NS4 expression does not significantly affect host cellular protein shutoff, mRNA splicing, or translation. (A) Primary ovEC were mock infected or infected with BTV8wt and BTV8ΔNS4, and nascent proteins were metabolically labeled with [³⁵S]methionine/cysteine for 2 h at the time points indicated. Cell extracts were fractionated by SDS-PAGE, and the gels were stained with Coomassie blue. The dried gels were analyzed by phosphorimaging. The black arrow indicates cellular actin. The signal intensity was quantified using ImageQuant software. The red arrows indicate BTV proteins. (B) CPT-Tert cells were cotransfected with variable amounts of plasmids expressing BTV8 NS4 protein and either a plasmid expressing FLuc under the control of a CMV promoter or a plasmid expressing RLuc downstream of an intron and the CMV promoter. FLuc or RLuc expression was assessed 22 h posttransfection.

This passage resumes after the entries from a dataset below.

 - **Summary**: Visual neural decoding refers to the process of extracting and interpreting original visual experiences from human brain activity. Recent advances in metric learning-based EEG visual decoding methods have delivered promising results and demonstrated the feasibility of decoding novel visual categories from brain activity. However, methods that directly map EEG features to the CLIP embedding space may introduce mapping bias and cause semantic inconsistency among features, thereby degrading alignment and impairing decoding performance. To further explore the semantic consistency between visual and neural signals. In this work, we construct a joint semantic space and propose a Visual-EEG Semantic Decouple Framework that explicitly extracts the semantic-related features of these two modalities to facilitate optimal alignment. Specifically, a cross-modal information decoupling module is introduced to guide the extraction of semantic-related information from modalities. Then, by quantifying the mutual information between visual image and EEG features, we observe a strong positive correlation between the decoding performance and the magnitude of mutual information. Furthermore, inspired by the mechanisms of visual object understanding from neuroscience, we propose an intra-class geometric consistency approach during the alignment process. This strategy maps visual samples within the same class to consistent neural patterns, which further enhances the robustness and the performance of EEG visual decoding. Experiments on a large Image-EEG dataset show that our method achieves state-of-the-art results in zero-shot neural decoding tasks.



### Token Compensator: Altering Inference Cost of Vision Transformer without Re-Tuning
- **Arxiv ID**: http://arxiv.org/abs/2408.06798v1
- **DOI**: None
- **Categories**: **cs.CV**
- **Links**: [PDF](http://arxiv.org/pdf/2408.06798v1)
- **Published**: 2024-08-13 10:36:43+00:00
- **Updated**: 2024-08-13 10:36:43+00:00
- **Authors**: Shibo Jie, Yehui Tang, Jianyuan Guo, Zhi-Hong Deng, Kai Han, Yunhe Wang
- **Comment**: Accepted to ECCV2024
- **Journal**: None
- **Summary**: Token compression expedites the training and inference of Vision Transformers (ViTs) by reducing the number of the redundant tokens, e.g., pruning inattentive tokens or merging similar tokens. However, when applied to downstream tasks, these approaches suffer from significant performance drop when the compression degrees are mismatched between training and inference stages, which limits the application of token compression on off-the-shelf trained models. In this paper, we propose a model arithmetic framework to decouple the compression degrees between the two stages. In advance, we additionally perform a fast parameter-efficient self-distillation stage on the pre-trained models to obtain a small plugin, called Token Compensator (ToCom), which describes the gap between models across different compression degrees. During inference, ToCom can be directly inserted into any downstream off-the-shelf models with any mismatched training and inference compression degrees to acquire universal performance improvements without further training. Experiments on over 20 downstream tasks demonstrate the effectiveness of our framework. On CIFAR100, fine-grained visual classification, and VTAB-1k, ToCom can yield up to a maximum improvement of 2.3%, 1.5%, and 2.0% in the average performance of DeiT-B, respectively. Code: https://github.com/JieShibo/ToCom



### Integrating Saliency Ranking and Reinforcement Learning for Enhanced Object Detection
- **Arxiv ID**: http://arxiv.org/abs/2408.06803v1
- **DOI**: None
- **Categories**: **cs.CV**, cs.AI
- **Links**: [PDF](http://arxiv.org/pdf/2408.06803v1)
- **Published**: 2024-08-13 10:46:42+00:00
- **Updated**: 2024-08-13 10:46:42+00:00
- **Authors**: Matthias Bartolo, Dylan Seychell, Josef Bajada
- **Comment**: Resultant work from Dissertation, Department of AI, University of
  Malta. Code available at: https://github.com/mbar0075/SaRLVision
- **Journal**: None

Cell lysates were analyzed by Western blotting using antibodies to NS4. One-way ANOVA, P < 0.0001. **, P < 0.01; ***, P < 0.001 (Dunnett's multiple-comparison test). (C) CPT-Tert cells were cotransfected with variable amounts of a DNA plasmid expressing BTV8 NS4 and either a plasmid expressing FLuc under the control of a CMV promoter or capped and polyadenylated RNA made in vitro. FLuc activity was assessed 22 h posttransfection. Cell lysates were also analyzed by Western blotting using antibodies to NS4. One-way ANOVA, P < 0.0001. *, P < 0.05; ***, P < 0.001 (Dunnett's multiple-comparison test). The error bars represent standard deviations.